As the warmth returned, the Arctic forms would retreat northward, closely followed up in their retreat by the productions of the more temperate regions. And, as the snow melted from the bases of the mountains, the Arctic forms would seize on the cleared and thawed ground, always ascending, as the warmth increased and the snow still further disappeared, higher and higher, while their brethren were pursuing their northern journey. Hence, when the warmth had fully returned, the same species, which had lately lived together on the European and North American lowlands, would again be found in the Arctic regions of the Old and New Worlds, and on many isolated mountain-summits far distant from each other.
Thus we can understand the identity of many plants at points so immensely remote as the mountains of the United States and those of Europe.
THE THEORY OF CREATION INADEQUATE.
Page 334.
As on the land, so in the waters of the sea, a slow southern migration of a marine fauna, which, during the Pliocene or even a somewhat earlier period, was nearly uniform along the continuous shores of the Polar Circle, will account, on the theory of modification, for many closely allied forms now living in marine areas completely sundered.
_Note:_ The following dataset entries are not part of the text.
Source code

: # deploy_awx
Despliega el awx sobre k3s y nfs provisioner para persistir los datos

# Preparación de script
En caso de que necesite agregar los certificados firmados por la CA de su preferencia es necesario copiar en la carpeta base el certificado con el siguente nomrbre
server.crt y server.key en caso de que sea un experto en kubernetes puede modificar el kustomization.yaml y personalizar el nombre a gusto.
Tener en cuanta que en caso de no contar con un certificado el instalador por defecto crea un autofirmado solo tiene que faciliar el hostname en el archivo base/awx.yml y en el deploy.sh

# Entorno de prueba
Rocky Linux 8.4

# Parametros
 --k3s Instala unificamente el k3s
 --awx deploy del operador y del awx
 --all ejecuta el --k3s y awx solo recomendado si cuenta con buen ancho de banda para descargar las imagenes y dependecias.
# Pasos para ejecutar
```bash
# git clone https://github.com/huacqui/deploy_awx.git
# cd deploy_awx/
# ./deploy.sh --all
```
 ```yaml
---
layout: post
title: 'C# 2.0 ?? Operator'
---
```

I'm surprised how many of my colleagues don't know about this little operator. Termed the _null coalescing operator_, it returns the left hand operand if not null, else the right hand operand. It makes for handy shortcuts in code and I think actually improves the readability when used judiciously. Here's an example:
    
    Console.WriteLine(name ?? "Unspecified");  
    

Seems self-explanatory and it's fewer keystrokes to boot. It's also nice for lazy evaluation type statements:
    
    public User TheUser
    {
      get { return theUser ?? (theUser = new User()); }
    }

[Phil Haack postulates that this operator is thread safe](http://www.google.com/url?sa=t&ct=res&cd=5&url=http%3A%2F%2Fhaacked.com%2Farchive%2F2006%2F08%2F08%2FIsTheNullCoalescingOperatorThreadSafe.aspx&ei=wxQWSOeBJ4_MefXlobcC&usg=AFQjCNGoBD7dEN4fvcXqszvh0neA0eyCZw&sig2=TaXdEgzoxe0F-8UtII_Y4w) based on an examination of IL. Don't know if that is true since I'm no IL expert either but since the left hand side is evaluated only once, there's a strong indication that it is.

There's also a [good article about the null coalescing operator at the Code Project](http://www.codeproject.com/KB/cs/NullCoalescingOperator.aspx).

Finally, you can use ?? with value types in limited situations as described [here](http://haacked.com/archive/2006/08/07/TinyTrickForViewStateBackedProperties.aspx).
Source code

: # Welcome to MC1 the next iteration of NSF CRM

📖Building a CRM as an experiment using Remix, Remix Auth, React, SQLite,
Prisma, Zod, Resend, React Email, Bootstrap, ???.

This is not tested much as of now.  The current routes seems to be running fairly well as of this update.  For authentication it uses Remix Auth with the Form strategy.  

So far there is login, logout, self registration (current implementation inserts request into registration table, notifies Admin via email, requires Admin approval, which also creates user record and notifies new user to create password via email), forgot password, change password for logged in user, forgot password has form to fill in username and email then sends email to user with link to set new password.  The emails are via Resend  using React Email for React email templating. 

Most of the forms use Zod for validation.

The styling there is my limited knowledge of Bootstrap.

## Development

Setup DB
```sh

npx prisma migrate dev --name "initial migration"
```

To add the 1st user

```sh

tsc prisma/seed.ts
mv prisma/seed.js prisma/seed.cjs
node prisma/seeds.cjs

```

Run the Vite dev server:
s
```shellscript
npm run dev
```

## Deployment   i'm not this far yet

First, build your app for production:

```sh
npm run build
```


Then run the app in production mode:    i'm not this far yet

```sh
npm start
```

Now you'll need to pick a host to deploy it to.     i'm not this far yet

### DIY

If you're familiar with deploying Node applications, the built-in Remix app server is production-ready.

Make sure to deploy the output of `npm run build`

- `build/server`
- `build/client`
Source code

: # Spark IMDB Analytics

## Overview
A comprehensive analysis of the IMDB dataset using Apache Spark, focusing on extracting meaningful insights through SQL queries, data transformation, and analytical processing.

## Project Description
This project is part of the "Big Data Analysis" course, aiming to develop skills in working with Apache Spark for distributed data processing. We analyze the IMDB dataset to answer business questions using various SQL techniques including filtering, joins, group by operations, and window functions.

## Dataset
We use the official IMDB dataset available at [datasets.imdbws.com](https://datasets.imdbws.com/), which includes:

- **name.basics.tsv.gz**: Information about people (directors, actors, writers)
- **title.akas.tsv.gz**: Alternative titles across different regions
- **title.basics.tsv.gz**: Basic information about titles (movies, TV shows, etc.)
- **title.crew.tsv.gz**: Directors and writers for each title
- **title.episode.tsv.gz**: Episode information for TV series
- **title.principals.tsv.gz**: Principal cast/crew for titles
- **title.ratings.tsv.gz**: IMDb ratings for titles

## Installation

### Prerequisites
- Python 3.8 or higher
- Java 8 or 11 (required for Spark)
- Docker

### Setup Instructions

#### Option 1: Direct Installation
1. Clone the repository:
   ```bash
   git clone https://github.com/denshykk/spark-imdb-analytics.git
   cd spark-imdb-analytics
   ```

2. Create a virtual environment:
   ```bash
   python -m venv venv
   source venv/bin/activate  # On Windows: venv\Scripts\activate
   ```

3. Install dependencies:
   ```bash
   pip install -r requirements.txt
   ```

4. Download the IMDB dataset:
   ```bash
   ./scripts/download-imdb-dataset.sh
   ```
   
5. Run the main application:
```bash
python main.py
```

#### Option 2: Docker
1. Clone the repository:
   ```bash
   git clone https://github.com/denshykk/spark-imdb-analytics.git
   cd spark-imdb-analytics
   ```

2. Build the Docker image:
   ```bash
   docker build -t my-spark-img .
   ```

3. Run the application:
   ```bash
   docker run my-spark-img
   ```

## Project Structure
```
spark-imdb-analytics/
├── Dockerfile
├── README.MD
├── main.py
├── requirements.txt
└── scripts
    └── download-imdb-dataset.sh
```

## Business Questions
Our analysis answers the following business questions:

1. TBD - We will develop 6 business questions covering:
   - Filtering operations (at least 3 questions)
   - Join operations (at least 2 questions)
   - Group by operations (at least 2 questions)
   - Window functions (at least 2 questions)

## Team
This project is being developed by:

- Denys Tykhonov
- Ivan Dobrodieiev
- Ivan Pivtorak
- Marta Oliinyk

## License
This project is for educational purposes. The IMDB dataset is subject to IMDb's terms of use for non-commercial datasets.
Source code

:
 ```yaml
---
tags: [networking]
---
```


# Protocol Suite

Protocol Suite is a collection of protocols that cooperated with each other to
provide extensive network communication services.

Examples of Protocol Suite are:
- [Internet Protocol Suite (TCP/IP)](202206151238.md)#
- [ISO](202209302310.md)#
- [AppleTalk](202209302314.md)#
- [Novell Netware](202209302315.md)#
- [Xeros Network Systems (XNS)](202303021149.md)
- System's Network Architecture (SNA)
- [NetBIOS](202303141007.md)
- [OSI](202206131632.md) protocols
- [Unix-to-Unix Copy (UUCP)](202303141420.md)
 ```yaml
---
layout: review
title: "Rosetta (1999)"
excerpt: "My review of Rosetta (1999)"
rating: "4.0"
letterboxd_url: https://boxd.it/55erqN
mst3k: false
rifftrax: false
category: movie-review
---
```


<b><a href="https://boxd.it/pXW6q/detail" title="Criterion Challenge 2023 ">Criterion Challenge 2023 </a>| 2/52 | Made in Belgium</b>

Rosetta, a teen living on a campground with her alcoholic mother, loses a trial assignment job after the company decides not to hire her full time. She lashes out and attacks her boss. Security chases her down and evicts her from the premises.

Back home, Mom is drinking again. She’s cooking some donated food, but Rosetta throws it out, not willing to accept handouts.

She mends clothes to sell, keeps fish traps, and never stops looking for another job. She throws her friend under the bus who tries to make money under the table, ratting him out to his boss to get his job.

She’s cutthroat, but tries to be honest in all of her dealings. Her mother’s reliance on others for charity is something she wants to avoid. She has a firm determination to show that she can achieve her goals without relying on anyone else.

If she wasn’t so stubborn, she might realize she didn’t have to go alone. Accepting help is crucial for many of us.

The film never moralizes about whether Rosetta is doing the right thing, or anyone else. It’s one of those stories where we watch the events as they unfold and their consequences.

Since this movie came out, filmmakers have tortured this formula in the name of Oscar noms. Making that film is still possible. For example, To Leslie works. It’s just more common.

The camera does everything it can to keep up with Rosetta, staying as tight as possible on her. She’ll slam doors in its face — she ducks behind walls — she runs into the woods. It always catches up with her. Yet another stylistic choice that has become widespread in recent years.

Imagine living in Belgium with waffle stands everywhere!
Thus, I think, we can understand the presence of some closely allied, still existing and extinct tertiary forms on the eastern and western shores of temperate North America; and the still more striking fact of many closely allied crustaceans (as described in Dana’s admirable work), some fish and other marine animals, inhabiting the Mediterranean and the seas of Japan—these two areas being now completely separated by the breadth of a whole continent and by wide spaces of ocean.
These cases of close relationship in species either now or formerly inhabiting the seas on the eastern and western shores of North America, the Mediterranean and Japan, and the temperate lands of North America and Europe, are inexplicable on the theory of creation. We can not maintain that such species have been created alike, in correspondence with the nearly similar physical conditions of the areas; for, if we compare, for instance, certain parts of South America with parts of South Africa or Australia, we see countries closely similar in all their physical conditions, with their inhabitants utterly dissimilar.
CAUSES OF A GLACIAL CLIMATE.
Page 336.
Mr. Croll, in a series of admirable memoirs, has attempted to show that a glacial condition of climate is the result of various physical causes, brought into operation by an increase in the eccentricity of the earth’s orbit. All these causes tend toward the same end; but the most powerful appears to be the indirect influence of the eccentricity of the orbit upon oceanic currents. According to Mr. Croll, cold periods regularly recur every ten to fifteen thousand years; and these at long intervals are extremely severe, owing to certain contingencies, of which the most important, as Sir C. Lyell has shown, is the relative position of the land and water. Mr. Croll believes that the last great Glacial period occurred about two hundred and forty thousand years ago, and endured with slight alterations of climate for about one hundred and sixty thousand years. With respect to more ancient Glacial periods, several geologists are convinced from direct evidence that such occurred during the Miocene and Eocene formations, not to mention still more ancient formations. But the most important result for us, arrived at by Mr. Croll, is that, whenever the northern hemisphere passes through a cold period, the temperature of the southern hemisphere is actually raised, with the winters rendered much milder, chiefly through changes in the direction of the ocean-currents. So conversely it will be with the northern hemisphere, while the southern passes through a glacial period. This conclusion throws so much light on geographical distribution that I am strongly inclined to trust in it.